First, let it be said that I teach high school. High school teachers don't get nearly as many gifts as elementary teachers for whatever reason, but I have had some really awesome students over the past seven years and have, in turn, been given some really cool gifts.
However, this one is the coolest.
Bloggers, meet Evan.
Cute picture, right?
Evan is one of my former and current students; I taught him when he was in tenth grade and am now teaching him again as a senior. Poor thing, having me for two years.

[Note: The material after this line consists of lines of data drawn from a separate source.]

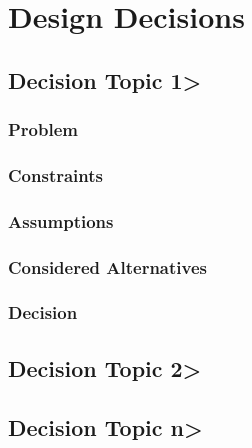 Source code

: \section{Design Decisions}



\subsection{Decision Topic 1>}

\subsubsection{Problem}
\subsubsection{Constraints}
\subsubsection{Assumptions}
\subsubsection{Considered Alternatives}
\subsubsection{Decision}

\subsection{Decision Topic 2>}


\subsection{Decision Topic n>}

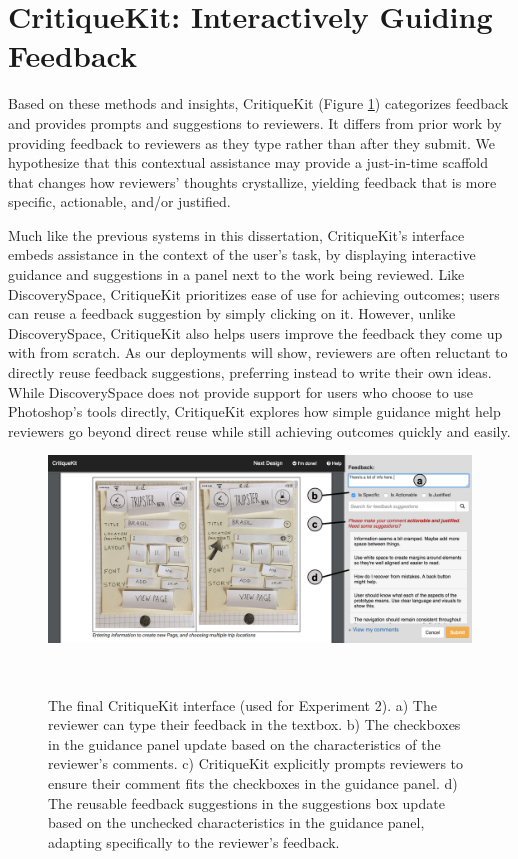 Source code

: \section{CritiqueKit: Interactively Guiding Feedback}
Based on these methods and insights, CritiqueKit (Figure \ref{fig:critiquekit_interface}) categorizes feedback and provides prompts and suggestions to reviewers. It differs from prior work by providing feedback to reviewers as they type rather than after they submit. We hypothesize that this contextual assistance may provide a just-in-time scaffold that changes how reviewers' thoughts crystallize, yielding feedback that is more specific, actionable, and/or justified. 

Much like the previous systems in this dissertation, CritiqueKit's interface embeds assistance in the context of the user's task, by displaying interactive guidance and suggestions in a panel next to the work being reviewed. Like DiscoverySpace, CritiqueKit prioritizes ease of use for achieving outcomes; users can reuse a feedback suggestion by simply clicking on it. However, unlike DiscoverySpace, CritiqueKit also helps users improve the feedback they come up with from scratch. As our deployments will show, reviewers are often reluctant to directly reuse feedback suggestions, preferring instead to write their own ideas. While DiscoverySpace does not provide support for users who choose to use Photoshop's tools directly, CritiqueKit explores how simple guidance might help reviewers go beyond direct reuse while still achieving outcomes quickly and easily.

\begin{figure}[b!]
\centering
  \includegraphics[width=\textwidth]{critiquekit/figures/interface.png}
  \caption[The final CritiqueKit interface (used for Experiment 2).]{The final CritiqueKit interface (used for Experiment 2). a) The reviewer can type their feedback in the textbox. b) The checkboxes in the guidance panel update based on the characteristics of the reviewer’s comments. c) CritiqueKit explicitly prompts reviewers to ensure their comment fits the checkboxes in the guidance panel. d) The reusable feedback suggestions in the suggestions box update based on the unchecked characteristics in the guidance panel, adapting specifically to the reviewer's feedback.}~\label{fig:critiquekit_interface}
\end{figure}

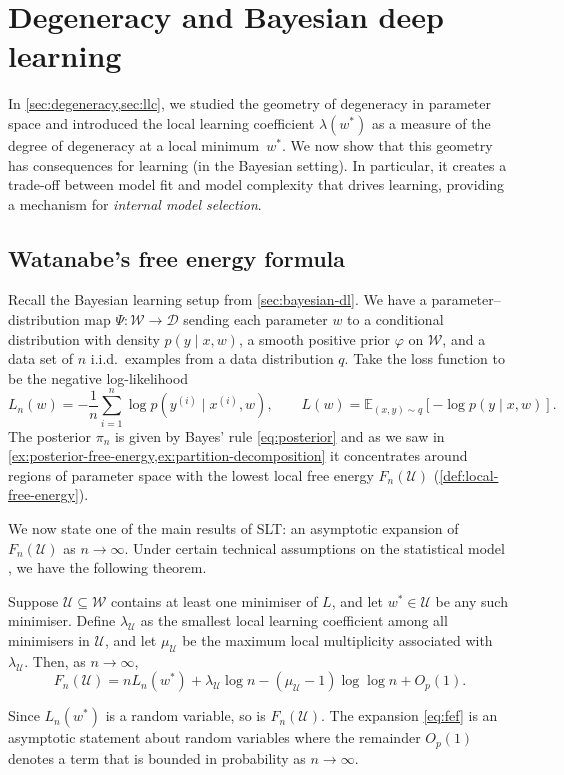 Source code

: \documentclass[11pt]{article}
\newcommand{\E}{\mathbb{E}}
\newcommand{\W}{\mathcal{W}}
\newcommand{\D}{\mathcal{D}}
\newcommand{\U}{\mathcal{U}}
\begin{document}
\clearpage
\section{Degeneracy and Bayesian deep learning}
\label{sec:fef}

In \cref{sec:degeneracy,sec:llc}, we studied the geometry of degeneracy in parameter space and introduced the local learning coefficient $\lambda(w^*)$ as a measure of the degree of degeneracy at a local minimum~$w^*$. We now show that this geometry has consequences for learning (in the Bayesian setting). In particular, it creates a trade-off between model fit and model complexity that drives learning, providing a mechanism for \emph{internal model selection}.

\subsection{Watanabe's free energy formula}

Recall the Bayesian learning setup from \cref{sec:bayesian-dl}. We have a parameter--distribution map $\Psi : \W \to \D$ sending each parameter $w$ to a conditional distribution with density $p(y \mid x, w)$, a smooth positive prior $\varphi$ on $\W$, and a data set of $n$ i.i.d.\ examples from a data distribution $q$. Take the loss function to be the negative log-likelihood
\begin{equation*}
    L_n(w) = -\frac{1}{n}\sum_{i=1}^n \log p(y^{(i)} \mid x^{(i)}, w),
    \qquad
    L(w) = \E_{(x,y) \sim q}\!\left[-\log p(y \mid x, w)\right].
\end{equation*}
The posterior $\pi_n$ is given by Bayes' rule \eqref{eq:posterior} and as we saw in \cref{ex:posterior-free-energy,ex:partition-decomposition} it concentrates around regions of parameter space with the lowest local free energy $F_n(\U)$ (\cref{def:local-free-energy}).

We now state one of the main results of SLT: an asymptotic expansion of $F_n(\U)$ as $n \to \infty$. Under certain technical assumptions on the statistical model \citetext{\citealp{Watanabe2018}; see \citealp[][\S 2.3.1]{Lau2025} for a summary}, we have the following theorem.


\begin{theorem}
\label{thm:fef}
    Suppose $\U \subseteq \W$ contains at least one minimiser of $L$, and let $w^* \in \U$ be any such minimiser. Define $\lambda_{\U}$ as the smallest local learning coefficient among all minimisers in $\U$, and let $\mu_{\U}$ be the maximum local multiplicity associated with $\lambda_{\U}$. Then, as $n \to \infty$,
    \begin{equation}
    \label{eq:fef}
        F_n(\U) = nL_n(w^*) + \lambda_{\U} \log n 
              - (\mu_{\U} - 1)\log \log n + O_p(1).
    \end{equation}
\end{theorem}
\begin{remark}
    Since $L_n(w^*)$ is a random variable, so is $F_n(\U)$. The expansion \cref{eq:fef} is an asymptotic statement about random variables where the remainder $O_p(1)$ denotes a term that is bounded in probability as $n \to \infty$.
\end{remark}
\end{document}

Oh, the agony.
Anyway, Evan has an amazing family.
And Evan and his amazing family spent last semester serving in Ghana, Africa.
(You can learn more about their story here.)
Evan knew I loved Africa, and before he left for his trip,
he asked if he could bring me something back as a souvenir.
Well, I didn't want to ask for something he would have to buy,
nor did I want to ask for something that might be hard to find, etc.
So, I asked him to bring me a rock.
To me, having something that has been in Africa for who knows how many years and that is in some way a little piece of Africa is about the coolest thing I could ask for. Plus, I've always been more of a sentimental gift lover anyway; give me something that you put thought into, and I will treasure it always.
Well, Evan said he looked and looked and just never could find THE PERFECT rock to bring back to me.
And then, a few days before they were to return to the United States, Evan and his family went to the beach in Ghana, and he saw this in the sand.
Not ONLY did he bring me back my own little piece of Africa, but it's in the SHAPE of AFRICA!
Best teacher present ever.
Happy Teacher's Appreciation Week to all of my friends who spend their days saying 'no' and 'sit down' and 'stop talking' and use red pens like it's the cool thing to do. Her'es hoping you one day have a student cool enough to bring you your own version of a rock shaped like Africa.